Sometimes I Seriously Wonder

  I guess I am used to the slightly large house and property we have been renting from my brother-in-law since January of 2010, but the idea of moving into a smaller, even somewhat shabby house isn't very appealing to me. I don't care if we'd be buying it cash outright, I've got 4 cats and a dog and Cameron is wanting another dog in a year, the house we live in now is barely big enough to house these animals without stinking and they're not allowed downstairs, in the garage or the bedrooms really. I was also hoping that the next house would have a room that I could have some exercise equipment in, maybe a treadmill and I could hang my medals and bibs but all Cameron cares about is that it has a room or garage for their band shit AND whatever extra room in the house would immediately be the "recording room". Then it would be nice to have a house where we can keep the litter boxes out of sight, maybe a pantry where the laundry room is but none of that matters as long as he owns a house. If I comment or am reluctant about anything he is excited about, then I don't appreciate anything or I am not thinking ahead into the future and women just can't see the diamond in the dirt.......... no I am just thinking about all of it, now, past and future and about the animals and my son and myself as well. He also has plans of "helping" his other children buy their houses as well, which isn't so bad but Stephanie is never going to fix her life and he will always be throwing money down that pit.
  He then talks about how he can work on the house, remodel or add to it.......... and how putting more money in can bring up the value if he wanted to sell it later in the future, yeah there's been so many successful homeowner sales in the last couple of years. I just don't to be stuck in a house, area for the rest of who knows how long and not even like the place. I just don't like diving into an unknown, renting just feels easier and there really isn't any commitment to it. It's just nerve wracking to know I really don't have any say in this, it doesn't matter how I feel or think of a house that looks like crap or whatever, because it's cheap and that is all that matters to him. Sometimes being in this family really sucks, because situations like this just remind me that I am still pretty much an outsider with no real opinion or voice, but coincidentally married to the top dog...

Wednesday, April 3, 2013

So Far in My Life

  So far life has taken me on an amazing journey and it has gotten even better since Dorian has come into my life, granted I don't get as much sleep as I used to but his smiles and personality make up for it. My little angel is going to be a year old in just a little over a week, he has been walking since March 12 and is already trying to run which is just awesome. He will spend hours at home in the evening walking, and trying to run; if he falls down then he will get back up either by himself or using the couch or recliner to pull himself up and do it all over again. This little guy wants to walk, run and climb faster than his body is capable yet, and it has been an awesome experience watching him.
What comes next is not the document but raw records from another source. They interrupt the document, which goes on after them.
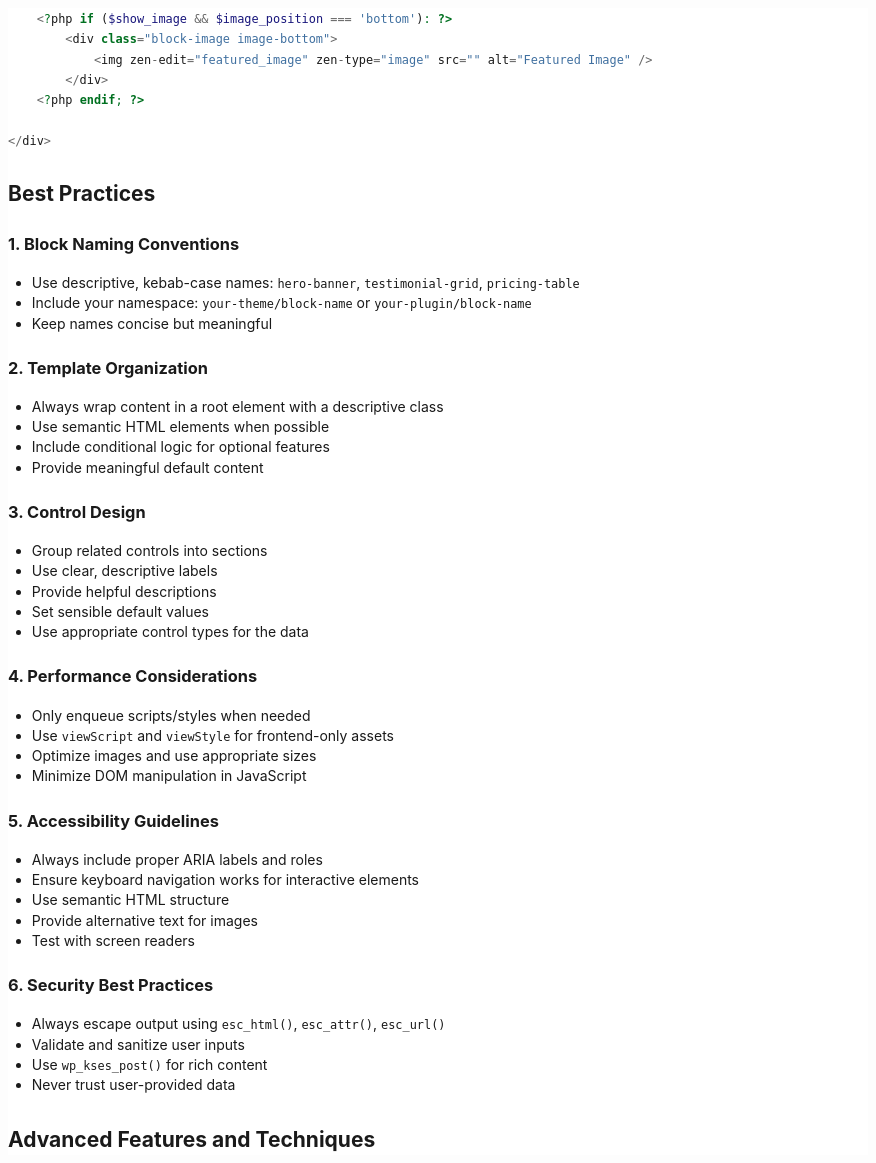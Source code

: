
 ```php
    <?php if ($show_image && $image_position === 'bottom'): ?>
        <div class="block-image image-bottom">
            <img zen-edit="featured_image" zen-type="image" src="" alt="Featured Image" />
        </div>
    <?php endif; ?>
    
</div>
```

## Best Practices

### 1. Block Naming Conventions
- Use descriptive, kebab-case names: `hero-banner`, `testimonial-grid`, `pricing-table`
- Include your namespace: `your-theme/block-name` or `your-plugin/block-name`
- Keep names concise but meaningful

### 2. Template Organization
- Always wrap content in a root element with a descriptive class
- Use semantic HTML elements when possible
- Include conditional logic for optional features
- Provide meaningful default content

### 3. Control Design
- Group related controls into sections
- Use clear, descriptive labels
- Provide helpful descriptions
- Set sensible default values
- Use appropriate control types for the data

### 4. Performance Considerations
- Only enqueue scripts/styles when needed
- Use `viewScript` and `viewStyle` for frontend-only assets
- Optimize images and use appropriate sizes
- Minimize DOM manipulation in JavaScript

### 5. Accessibility Guidelines
- Always include proper ARIA labels and roles
- Ensure keyboard navigation works for interactive elements
- Use semantic HTML structure
- Provide alternative text for images
- Test with screen readers

### 6. Security Best Practices
- Always escape output using `esc_html()`, `esc_attr()`, `esc_url()`
- Validate and sanitize user inputs
- Use `wp_kses_post()` for rich content
- Never trust user-provided data

## Advanced Features and Techniques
I am going to miss this little guy so much when he's gone, I tear up just thinking about the little guy he used to be but isn't anymore and I miss it already. I love how he'll look up at me and smile, or want a kiss and then laugh, I love how his eyes shine with so much happiness and love. I hope and pray that I can keep him safe for as long as he depends on me, I hope I can build his character and assist him in growing to become a strong, kind-hearted man that knows right from wrong and isn't afraid to walk his own path and sometimes against the current of others. I love this little boy so much, a love I could never imagine before I first looked into his eyes.
   My first Half Marathon of 2013 is coming up just around the corner, actually I am pretty much on the same block as it now. The St. Louis Half Marathon is this Sunday, and I am so excited and a little nervous though not like I used to be. I feel like a Thoroughbred kicking at the starting gate, ready to run free and strong, and as fast as my legs will allow me and my heart desires. The last two Half Marathons had something going on, and the first that never happened was my most serious injury so far and it taught me a lot. The first Half was when I was 13 weeks pregnant and I had the ongoing sensation of needing to pee the whole race so I never really picked up the pace like I wanted and I made 5 bathroom stops along the way losing an overall 10 minutes on my time. The second Half last year I endured an injury to my groin or quad most likely due to starting up my training too soon after giving birth when my body still needed time to heal and recover. This year is different, I am more than ready for this race; I have trained hard and smart all Winter and this time it is going to be much different.